But that would be hidden by the library, yes.
I plan to support all SSE instructions. The only difference is in expressiveness of control-flow. I am not planning to add emitting control-flow instructions. The only control-flow a client wants to do would have to be in the generation of the native code by branching in Java when calling the SSE (builder) methods.
Yes, you are talking about DynASM here. And since DynASM provides the whole x86 instruction set (and others) it allows to have control-flow in the generated code. But DynASM basically “only” provides encoding of the low-level instructions and relocation of labels (so it literally IS an assembler). This is too low-level in my opinion, but of course is the most expressive and flexible way, if one really wants to code in assembly.
What I would like is a library that is one level above that by providing simple register allocation, so you don’t have to do that anymore. To do that we would need to lift the abstraction level of the SSE instructions one level higher and make those really source-level functions/methods that do not operate on registers anymore but on “variables” (i.e. Java “locals”).
This is what the native compilers do with their “intrinsics” functions. They make the SSE/AVX instructions available via source-level functions. This is a very elegant way. And it seems that when people are talking about SIMD algorithms they do so in terms of those source-level intrinsics. So as stated above, the real motivation for me to create a library as described is to be able to translate those GCC/msvc intrinsics directly to Java.
EDIT: After thankful correction from @Spasi (see below post) the following is wrong and therefore strokethrough:
I see OpenCL a different field now which needs special treatment. The real motivating driving force for the library for me currently is easy porting of SSE intrinsics from GCC/msvc to Java.
A disadvantage of OpenCL in addition to what @Spasi already mentioned is for me: complexity in the writing of algorithms for it.
Remember that OpenCL conceptually (and with modern GPUs also physically) only has scalar operations.
Now to actually do SIMD, you would need to think about multithreading in a clever way to actually use 4 threads to simultaneously operate on a 4-component vector (or bigger).
And to have the best possible performance, those threads will likely want to be in the same wavefront and the data they access would need to be consecutive.
Also, the operational semantics and the concept of OpenCL are quite different from x86 SSE, though both provide SIMD.
If you want to think of SSE in terms of OpenCL, it would be that SSE only has 4 threads. Those 4 threads are synchronized “implicitly” after each SSE instruction.
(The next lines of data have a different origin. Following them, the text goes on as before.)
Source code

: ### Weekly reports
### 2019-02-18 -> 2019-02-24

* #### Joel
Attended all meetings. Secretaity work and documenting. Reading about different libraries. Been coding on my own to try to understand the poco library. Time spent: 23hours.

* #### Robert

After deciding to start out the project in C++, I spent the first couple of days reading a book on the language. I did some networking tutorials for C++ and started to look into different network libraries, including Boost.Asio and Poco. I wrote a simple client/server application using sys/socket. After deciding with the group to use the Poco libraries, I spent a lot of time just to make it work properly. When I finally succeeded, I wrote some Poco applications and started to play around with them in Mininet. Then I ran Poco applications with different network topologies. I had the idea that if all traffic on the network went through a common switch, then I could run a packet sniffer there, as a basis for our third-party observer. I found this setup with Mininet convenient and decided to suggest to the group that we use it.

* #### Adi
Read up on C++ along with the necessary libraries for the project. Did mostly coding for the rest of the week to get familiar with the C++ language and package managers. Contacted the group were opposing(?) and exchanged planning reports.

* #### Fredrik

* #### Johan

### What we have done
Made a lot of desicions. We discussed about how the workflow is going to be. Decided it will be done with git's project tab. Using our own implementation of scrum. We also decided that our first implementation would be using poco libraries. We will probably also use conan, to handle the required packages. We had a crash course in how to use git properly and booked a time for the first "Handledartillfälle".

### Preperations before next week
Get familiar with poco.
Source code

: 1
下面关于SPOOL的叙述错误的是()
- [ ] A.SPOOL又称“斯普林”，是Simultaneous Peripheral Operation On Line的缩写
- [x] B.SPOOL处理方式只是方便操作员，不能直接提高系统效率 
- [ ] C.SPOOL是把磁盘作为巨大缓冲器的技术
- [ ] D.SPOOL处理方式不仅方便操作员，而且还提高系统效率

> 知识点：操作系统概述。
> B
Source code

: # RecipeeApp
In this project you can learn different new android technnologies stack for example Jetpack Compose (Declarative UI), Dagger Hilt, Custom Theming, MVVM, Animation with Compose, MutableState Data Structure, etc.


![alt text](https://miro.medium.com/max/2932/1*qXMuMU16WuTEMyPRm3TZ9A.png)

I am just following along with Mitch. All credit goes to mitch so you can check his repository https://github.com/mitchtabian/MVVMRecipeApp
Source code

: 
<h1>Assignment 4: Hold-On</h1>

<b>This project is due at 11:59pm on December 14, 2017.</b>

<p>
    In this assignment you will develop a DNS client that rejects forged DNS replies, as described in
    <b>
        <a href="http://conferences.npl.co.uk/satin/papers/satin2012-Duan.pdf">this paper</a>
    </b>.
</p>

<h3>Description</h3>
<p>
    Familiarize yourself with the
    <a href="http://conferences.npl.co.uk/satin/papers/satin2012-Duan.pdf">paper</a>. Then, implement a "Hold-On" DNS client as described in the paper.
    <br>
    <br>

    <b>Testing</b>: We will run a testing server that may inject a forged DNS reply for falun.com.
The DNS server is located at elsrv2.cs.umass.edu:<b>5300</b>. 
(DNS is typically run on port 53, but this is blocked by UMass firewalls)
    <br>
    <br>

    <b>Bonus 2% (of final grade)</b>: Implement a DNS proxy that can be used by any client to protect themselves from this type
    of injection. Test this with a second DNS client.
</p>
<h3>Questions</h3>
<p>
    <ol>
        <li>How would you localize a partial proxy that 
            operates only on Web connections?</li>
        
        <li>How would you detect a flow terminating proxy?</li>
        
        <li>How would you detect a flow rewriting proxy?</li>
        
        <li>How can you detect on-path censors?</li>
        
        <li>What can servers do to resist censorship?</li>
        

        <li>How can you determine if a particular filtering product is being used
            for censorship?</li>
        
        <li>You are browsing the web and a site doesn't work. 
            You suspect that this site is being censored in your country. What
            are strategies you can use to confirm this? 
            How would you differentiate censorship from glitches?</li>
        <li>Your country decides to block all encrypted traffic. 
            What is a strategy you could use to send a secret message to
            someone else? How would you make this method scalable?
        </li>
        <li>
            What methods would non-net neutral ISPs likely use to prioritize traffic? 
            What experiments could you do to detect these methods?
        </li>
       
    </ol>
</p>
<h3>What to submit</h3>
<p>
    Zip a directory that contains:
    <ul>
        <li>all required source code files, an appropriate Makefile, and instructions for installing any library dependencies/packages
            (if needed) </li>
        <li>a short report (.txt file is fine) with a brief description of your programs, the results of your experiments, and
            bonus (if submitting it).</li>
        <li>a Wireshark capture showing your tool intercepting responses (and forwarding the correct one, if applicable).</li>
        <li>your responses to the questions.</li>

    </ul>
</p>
Each such instruction has lock semantics (meaning changes to memory are visible immediately) within the same thread group (those 4 threads).
In SSE you express your algorithm in SIMD form, whereas in OpenCL you express it in scalar form and hope that the runtime will execute multiple such instructions in parallel.
All in all this makes SSE a lot easier to use than OpenCL, but of course also limits you to 4 threads.
But if you want to use more than 4 “conceptual” threads you can of course always use operating system threads to parallelize your SSE algorithm even further on more data, so having “more” SIMD.
Android support is currently not planned, since I have absolutely no idea on how to do dynamic native code on Android.
Even if used on a x86 architecture, I don’t know whether one can mmap and mprotect on Android or if it is at all possible for user applications to generate native code at runtime. There seems to be very little resources about that online.
About JavaScript: If you are talking about libGDX with its GWT backend, that GWT backend would need to be augmented to recognize the SSE instructions of JOML and convert it to SIMD.js for example. This would allow Java-to-JavaScript-converted code to use SSE. At least on Firefox Nightly.
Good points, I understand the distinction better now. Thanks for the explanations.
@kaiHH Maybe I’m missing something, but I can see from the Jittest NativeCode sample you posted that you will give access to the registers as static variables of the class org.joml.jit.Registers. This makes sense for a single-threaded application but for multi-threaded use of an SSE setup like you hinted at then shouldn’t these be local variables?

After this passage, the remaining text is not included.